What’s the difference between Data Science and Computer Science?
Computer science (CS) made its debut with mainframe computers in the 1960s and 1970s and is a field that has been developing for decades. Sub-disciplines include computer architecture, data structures, programming languages, software engineering, web-design, database development, machine learning, algorithm development, and artificial intelligence. CS is an umbrella that covers many different areas.
Data science, on the other hand, is a more focused field that centers in on one thing – big data. Occasionally, data science and CS are perceived to be the same thing, most likely because data scientists do some programming; but computer scientists and data scientists have different end games. Computer scientists generate software that data scientist’s use, while data scientists apply that software to identify trends and find significance through statistics.
Programming and the Emergence of “Big Data”
According to Wikipedia, a pivotal article called Data Science: An Action Plan for Expanding the Technical Areas of the Field of Statistics written by William Cleveland gave it a name in 2001, well after CS was on the scene. CS set the stage for data science in that it provided the programming languages necessary to process big data.
Programmers are computer scientists that focus on software development.

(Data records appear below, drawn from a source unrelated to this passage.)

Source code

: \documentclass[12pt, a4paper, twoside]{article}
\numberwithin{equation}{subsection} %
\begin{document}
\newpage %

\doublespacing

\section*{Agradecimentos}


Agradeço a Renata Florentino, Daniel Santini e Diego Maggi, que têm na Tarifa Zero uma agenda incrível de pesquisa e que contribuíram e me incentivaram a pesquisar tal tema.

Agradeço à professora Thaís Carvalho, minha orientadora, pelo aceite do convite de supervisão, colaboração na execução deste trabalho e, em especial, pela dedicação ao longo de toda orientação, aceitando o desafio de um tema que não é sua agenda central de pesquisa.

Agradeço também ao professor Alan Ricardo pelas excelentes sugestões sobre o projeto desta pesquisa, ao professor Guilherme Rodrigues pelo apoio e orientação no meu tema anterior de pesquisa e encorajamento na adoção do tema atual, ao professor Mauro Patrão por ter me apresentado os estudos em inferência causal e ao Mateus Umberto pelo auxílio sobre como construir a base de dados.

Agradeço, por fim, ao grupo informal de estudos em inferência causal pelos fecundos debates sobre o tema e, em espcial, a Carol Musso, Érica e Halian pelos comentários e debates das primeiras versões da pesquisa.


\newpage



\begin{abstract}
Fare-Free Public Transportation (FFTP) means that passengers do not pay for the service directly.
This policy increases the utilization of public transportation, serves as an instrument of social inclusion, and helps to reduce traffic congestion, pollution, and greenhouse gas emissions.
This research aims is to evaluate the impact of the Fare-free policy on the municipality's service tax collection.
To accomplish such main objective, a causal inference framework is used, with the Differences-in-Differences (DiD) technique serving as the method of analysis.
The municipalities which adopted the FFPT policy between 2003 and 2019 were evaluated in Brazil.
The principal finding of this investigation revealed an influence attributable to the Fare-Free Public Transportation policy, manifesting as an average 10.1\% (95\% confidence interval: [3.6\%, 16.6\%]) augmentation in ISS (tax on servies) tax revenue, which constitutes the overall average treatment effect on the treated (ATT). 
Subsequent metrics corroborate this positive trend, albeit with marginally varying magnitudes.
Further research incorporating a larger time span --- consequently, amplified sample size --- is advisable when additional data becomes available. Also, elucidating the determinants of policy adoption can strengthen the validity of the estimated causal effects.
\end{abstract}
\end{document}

They use specific programming languages, like C++ and JAVA, to implement specific algorithms. To do so, they need to understand the problem, the data involved with the problem, and figure out the proper algorithm to solve the problem. Computer scientists are trained not only to write code but also to understand this entire process.
Computer scientists incorporate data structures into their programs, which provide a method of organizing big data so that its elements are easily retrievable. Only with this capacity for complex data structures like data frames and arrays is it possible to do the sophisticated analysis that data scientists are able to complete. Once data is properly structured, data scientists then analyze it with programming languages created by computer scientists.
Development vs Application
Computer scientists are problem solvers and developers. They solve problems by developing algorithms and implementing them into software. Some create websites using JavaScript, HTML, and CSS. Others build databases with SQL. Machine learning is a sub-discipline of CS where advanced algorithms are developed to learn from data. For a simple machine learning example, imagine a device that is a camera with processing abilities. That device can be trained to learn what a dog is by being shown thousands of pictures of different dogs. Once the computer is “trained” it will be able to be given any novel image and label it as “dog” or “non-dog”. This simple example of machine learning can be developed into advanced applications like facial recognition. Artificial intelligence (AI) goes even further, aiming to develop algorithms and devices that replicate human thinking. AI makes use of sophisticated concepts and methods, such as neural networks, to simulate human cognitive mechanisms.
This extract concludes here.